If they can’t flush out the young flesh, the Ruskis make do with whatever they can get. Even fifty-year-old women. Even the ugly ones. They don’t give a shit. In fact they prefer the fat ones. As if the fat ones made them forget all the deprivation they’ve suffered. As if, as well as sex, they symbolise a full pantry. Frau Oberham, the fat woman in our cellar, has to put out more than the others.
Manfred and Lukas were shocked the first time they saw the women from our cellar come back in a hideous state, their eyes red from crying, their stockings down by their ankles, their clothes torn.
‘What’s wrong with them? What did they do to them?’ Manfred called out in panic.
‘I was hoping they wouldn’t do that, not them too,’ Lukas shouted, shaking his head several times, like an old man.
‘What? What did they do to them?’ Manfred kept up, when no one answered him.
The woman who usually sat next to him had gone and hidden in a corner, still sobbing, and twisting around, trying to pull up her underpants.
Manfred started to howl.
‘Nothing! Nothing bad happened to them. I’ll explain it later,’ I muttered, so he’d stop carrying on. ‘You’re too little to understand.’
Herr Hauptman just kept saying, ‘Be brave, ladies. Be brave.’
In the end, I’m the only one not to be shocked. Despite my youth, I’m very experienced when it comes to rape. I have quite precise memories of the rapes I witnessed in Poznan, when the German soldiers laid into the Polish girls.

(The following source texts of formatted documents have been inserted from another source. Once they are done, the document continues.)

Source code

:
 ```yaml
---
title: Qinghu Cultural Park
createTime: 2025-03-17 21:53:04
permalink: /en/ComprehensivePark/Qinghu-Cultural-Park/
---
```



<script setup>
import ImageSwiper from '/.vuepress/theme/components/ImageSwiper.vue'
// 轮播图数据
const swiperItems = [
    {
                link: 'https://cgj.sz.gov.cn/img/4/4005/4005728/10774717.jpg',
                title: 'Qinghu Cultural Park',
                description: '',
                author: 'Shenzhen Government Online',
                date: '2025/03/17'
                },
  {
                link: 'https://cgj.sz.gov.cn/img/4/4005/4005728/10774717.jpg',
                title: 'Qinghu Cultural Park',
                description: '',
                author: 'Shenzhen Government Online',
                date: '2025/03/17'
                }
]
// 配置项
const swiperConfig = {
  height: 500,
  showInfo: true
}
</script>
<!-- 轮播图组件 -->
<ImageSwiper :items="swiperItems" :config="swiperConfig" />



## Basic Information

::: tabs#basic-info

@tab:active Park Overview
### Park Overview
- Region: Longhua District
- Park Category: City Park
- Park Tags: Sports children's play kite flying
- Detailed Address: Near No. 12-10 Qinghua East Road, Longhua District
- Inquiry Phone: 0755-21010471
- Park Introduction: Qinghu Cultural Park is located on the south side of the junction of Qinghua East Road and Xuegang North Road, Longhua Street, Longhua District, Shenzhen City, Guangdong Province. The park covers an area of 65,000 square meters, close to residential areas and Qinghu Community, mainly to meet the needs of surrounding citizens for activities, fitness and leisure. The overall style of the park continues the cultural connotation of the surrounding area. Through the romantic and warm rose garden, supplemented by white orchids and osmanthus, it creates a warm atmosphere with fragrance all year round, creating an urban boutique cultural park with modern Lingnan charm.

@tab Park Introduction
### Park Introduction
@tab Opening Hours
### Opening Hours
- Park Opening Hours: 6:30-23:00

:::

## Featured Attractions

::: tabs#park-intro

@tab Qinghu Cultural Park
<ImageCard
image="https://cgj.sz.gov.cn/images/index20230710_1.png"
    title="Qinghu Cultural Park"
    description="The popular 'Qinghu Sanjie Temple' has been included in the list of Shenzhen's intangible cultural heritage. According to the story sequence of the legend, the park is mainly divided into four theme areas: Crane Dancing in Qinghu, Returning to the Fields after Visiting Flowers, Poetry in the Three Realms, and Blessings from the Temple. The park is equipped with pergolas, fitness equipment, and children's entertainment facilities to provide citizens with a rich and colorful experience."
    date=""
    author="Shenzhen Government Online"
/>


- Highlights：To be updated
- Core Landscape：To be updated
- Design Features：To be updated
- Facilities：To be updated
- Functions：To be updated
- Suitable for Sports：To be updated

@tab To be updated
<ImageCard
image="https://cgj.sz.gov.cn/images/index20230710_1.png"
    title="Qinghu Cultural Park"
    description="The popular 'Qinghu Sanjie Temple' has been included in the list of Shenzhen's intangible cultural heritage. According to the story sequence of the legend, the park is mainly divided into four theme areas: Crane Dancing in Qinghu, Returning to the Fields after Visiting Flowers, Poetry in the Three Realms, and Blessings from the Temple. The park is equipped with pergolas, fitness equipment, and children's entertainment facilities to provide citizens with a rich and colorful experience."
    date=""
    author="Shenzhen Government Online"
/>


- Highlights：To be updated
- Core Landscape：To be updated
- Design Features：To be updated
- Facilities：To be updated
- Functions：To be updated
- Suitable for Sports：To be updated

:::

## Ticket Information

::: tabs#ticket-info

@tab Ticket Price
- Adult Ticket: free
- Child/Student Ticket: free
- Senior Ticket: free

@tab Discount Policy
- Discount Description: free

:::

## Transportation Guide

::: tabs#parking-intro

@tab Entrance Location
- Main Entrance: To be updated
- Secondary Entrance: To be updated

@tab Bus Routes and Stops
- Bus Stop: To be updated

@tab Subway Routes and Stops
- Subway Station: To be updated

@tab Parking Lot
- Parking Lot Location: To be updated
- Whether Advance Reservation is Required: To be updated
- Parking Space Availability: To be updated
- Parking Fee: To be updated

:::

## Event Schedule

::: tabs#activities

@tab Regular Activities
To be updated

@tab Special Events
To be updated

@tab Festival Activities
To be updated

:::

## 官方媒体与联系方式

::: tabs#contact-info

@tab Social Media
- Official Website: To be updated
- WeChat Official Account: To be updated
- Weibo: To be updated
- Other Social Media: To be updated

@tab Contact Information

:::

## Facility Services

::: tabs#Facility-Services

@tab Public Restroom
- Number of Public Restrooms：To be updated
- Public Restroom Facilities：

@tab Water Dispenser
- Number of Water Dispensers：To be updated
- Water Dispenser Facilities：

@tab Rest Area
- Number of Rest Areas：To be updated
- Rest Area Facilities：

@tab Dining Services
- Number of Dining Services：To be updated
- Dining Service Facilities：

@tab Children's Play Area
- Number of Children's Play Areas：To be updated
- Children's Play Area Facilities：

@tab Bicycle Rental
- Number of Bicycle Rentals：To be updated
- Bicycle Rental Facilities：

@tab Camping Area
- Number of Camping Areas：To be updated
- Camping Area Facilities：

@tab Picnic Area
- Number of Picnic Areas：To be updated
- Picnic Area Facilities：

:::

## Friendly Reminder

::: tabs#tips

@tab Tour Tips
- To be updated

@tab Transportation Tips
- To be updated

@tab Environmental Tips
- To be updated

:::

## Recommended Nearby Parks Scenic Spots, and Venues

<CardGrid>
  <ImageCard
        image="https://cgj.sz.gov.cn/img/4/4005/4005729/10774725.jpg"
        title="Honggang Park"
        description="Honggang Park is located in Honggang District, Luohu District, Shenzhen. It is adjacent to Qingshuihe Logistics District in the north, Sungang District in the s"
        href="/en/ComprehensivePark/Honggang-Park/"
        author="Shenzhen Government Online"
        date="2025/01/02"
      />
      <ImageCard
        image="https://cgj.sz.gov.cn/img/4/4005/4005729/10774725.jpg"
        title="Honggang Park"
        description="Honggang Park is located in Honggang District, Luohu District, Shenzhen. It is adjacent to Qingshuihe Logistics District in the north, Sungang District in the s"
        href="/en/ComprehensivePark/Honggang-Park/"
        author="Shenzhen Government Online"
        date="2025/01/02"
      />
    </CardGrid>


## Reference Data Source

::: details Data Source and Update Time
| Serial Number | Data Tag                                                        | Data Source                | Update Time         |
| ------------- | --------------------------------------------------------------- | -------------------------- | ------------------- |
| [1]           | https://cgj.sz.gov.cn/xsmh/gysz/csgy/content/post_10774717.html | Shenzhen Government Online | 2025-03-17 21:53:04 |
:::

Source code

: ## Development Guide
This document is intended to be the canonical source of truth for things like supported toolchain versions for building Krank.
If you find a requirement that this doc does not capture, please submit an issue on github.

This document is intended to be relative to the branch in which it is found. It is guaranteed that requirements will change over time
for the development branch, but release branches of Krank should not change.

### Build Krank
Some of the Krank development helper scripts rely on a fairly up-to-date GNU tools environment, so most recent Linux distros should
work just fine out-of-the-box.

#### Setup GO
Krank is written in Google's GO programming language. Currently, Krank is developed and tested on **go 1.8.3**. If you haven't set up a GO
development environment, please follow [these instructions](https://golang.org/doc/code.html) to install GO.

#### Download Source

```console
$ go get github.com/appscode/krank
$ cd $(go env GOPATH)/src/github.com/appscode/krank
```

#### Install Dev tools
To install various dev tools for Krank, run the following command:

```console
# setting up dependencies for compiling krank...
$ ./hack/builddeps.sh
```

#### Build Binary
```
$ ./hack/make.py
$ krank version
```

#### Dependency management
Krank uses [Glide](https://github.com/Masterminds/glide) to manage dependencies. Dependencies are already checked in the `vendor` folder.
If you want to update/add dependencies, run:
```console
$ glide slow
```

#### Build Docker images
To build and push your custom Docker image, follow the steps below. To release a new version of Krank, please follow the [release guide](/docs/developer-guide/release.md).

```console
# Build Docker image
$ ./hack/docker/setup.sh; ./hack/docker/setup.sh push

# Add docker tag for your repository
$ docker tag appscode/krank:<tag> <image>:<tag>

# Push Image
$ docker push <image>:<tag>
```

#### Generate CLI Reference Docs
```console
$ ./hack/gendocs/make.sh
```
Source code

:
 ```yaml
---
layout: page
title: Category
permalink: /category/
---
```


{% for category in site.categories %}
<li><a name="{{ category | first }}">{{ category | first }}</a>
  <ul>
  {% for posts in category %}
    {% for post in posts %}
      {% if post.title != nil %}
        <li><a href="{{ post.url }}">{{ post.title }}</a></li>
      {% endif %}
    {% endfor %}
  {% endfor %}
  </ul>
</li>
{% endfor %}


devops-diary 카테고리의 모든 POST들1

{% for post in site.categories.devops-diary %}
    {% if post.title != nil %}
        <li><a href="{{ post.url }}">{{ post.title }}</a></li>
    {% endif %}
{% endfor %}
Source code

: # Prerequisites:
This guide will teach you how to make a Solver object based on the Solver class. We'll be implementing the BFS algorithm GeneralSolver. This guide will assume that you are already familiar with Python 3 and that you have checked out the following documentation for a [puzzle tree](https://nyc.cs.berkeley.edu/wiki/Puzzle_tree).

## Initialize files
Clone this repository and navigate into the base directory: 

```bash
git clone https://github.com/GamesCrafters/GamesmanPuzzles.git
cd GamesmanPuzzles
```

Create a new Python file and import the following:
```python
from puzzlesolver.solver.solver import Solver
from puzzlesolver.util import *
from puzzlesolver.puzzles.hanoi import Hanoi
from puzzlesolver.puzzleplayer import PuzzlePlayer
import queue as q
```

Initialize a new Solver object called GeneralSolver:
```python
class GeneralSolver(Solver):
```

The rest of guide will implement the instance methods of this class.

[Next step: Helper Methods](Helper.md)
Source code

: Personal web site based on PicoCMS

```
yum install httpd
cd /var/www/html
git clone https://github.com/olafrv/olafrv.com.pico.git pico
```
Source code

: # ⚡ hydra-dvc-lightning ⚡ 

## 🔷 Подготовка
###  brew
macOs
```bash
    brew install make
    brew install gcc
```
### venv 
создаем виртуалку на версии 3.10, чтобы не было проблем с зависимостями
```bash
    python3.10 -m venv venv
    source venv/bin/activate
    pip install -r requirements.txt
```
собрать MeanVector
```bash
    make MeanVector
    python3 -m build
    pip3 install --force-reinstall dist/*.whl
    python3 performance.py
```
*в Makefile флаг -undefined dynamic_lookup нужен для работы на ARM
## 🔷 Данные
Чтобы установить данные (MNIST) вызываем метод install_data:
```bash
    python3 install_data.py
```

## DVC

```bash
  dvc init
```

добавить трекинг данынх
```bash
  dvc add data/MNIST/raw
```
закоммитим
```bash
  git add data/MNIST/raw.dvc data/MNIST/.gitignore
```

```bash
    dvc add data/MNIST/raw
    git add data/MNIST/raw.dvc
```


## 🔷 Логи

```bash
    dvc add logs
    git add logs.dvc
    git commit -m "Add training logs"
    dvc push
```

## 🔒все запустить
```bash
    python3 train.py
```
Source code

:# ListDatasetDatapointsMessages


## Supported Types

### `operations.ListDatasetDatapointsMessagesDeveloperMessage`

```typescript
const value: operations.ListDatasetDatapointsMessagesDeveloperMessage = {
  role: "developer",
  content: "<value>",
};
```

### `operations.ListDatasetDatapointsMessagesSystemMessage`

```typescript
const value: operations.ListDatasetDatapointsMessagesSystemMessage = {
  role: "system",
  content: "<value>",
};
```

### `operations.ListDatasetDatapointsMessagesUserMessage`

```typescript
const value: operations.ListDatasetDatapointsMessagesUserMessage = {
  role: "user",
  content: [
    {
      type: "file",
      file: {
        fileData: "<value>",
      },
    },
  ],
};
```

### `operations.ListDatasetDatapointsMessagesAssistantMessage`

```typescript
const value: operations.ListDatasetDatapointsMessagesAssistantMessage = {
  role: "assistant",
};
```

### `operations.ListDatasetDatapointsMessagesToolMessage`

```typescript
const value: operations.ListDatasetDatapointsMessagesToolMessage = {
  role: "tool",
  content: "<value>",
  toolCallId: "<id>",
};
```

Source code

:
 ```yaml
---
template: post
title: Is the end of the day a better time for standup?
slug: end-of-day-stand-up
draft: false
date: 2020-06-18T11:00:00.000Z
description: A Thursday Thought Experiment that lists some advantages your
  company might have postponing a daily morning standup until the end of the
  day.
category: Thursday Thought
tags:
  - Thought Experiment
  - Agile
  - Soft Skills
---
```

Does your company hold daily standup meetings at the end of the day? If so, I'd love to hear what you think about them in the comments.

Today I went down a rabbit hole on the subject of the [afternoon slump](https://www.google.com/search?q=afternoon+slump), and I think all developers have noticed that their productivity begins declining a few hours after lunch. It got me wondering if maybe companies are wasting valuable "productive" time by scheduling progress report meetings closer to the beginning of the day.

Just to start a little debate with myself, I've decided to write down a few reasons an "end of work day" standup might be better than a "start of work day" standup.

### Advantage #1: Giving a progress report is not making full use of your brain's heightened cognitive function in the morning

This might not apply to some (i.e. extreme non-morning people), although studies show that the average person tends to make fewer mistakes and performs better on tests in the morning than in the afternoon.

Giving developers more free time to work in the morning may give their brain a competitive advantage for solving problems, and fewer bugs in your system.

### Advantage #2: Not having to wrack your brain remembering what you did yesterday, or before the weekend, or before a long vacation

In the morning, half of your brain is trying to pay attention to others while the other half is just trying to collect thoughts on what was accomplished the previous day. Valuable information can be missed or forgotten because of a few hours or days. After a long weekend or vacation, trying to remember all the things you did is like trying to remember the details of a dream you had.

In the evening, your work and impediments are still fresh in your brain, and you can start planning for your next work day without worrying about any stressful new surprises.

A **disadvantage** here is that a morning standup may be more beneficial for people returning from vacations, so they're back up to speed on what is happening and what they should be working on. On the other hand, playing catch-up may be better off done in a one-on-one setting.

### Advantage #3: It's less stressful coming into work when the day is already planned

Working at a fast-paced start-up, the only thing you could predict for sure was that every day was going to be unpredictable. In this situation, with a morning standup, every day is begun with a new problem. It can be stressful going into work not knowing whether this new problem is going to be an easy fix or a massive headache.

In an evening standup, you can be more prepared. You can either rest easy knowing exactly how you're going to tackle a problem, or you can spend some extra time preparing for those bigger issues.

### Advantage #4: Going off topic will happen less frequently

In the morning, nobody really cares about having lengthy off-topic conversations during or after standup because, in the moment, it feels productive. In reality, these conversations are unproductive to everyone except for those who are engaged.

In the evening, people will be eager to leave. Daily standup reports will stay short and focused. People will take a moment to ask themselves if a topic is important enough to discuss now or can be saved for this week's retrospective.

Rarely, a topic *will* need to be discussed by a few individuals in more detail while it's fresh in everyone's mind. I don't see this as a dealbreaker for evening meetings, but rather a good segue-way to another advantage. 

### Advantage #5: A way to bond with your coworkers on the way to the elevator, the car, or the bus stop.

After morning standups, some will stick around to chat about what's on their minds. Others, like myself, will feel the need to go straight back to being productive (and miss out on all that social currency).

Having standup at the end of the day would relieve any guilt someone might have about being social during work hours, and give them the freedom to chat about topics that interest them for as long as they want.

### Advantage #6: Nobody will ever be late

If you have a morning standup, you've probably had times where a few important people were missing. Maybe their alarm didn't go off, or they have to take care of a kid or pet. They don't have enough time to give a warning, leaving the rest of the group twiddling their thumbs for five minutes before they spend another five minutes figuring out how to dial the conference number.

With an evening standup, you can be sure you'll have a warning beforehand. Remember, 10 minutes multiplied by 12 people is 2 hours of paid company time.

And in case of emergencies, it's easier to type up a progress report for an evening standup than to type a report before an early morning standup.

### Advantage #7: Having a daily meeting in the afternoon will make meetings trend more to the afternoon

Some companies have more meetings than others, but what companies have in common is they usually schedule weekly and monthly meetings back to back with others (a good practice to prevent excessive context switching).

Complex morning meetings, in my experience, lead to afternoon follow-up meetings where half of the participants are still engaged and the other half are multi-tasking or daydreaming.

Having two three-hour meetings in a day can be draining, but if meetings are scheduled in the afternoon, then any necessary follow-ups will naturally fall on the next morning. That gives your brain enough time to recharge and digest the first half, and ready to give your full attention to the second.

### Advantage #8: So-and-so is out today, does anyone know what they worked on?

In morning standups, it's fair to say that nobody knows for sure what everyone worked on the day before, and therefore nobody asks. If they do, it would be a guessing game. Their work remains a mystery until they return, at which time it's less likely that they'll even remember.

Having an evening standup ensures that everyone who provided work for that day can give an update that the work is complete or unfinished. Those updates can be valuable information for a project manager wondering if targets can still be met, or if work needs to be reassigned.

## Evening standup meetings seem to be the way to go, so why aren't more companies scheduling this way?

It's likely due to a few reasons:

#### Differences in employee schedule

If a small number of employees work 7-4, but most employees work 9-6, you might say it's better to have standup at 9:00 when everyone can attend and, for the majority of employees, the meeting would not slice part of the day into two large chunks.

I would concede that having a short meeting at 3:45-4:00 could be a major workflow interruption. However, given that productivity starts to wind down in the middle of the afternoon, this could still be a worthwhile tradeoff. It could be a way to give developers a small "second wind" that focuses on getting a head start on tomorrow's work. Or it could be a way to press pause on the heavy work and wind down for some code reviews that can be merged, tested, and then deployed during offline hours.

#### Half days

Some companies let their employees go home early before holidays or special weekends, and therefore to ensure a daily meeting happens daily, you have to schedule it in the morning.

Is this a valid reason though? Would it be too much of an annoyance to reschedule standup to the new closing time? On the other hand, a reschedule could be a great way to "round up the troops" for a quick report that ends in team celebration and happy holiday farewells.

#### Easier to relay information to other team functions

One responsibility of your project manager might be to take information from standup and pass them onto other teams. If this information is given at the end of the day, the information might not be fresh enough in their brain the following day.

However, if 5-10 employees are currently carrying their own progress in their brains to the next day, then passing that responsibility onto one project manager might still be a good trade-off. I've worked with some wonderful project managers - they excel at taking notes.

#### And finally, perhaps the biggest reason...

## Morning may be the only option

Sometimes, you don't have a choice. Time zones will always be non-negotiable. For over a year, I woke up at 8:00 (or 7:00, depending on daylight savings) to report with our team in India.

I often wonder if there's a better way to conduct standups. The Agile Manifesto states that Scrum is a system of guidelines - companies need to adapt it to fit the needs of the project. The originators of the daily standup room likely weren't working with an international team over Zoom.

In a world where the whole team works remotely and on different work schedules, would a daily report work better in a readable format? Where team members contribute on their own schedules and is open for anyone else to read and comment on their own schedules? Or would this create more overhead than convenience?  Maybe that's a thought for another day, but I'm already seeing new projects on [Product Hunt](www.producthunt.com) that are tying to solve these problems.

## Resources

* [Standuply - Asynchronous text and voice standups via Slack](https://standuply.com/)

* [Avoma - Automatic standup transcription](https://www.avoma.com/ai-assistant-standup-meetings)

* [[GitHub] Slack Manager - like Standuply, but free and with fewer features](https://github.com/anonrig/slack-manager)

Rape is the war against women. Now they’re at the frontline.
Anyhow, rape is better than death. Women eventually resign themselves to this fact. They’ve got a saying: ‘It’s better to have a Russian on top of you than an American standing over you.’
And not all the Ruskis are brutal. Not all of them drag the women off at gunpoint. Sometimes they ask nicely, ‘Do you have a man?’
If the woman says no, well…she has to follow the Ruski. If she replies yes, she has to say where her husband is. Given that most of the men haven’t returned from the front, well…she too has to follow the Ruski.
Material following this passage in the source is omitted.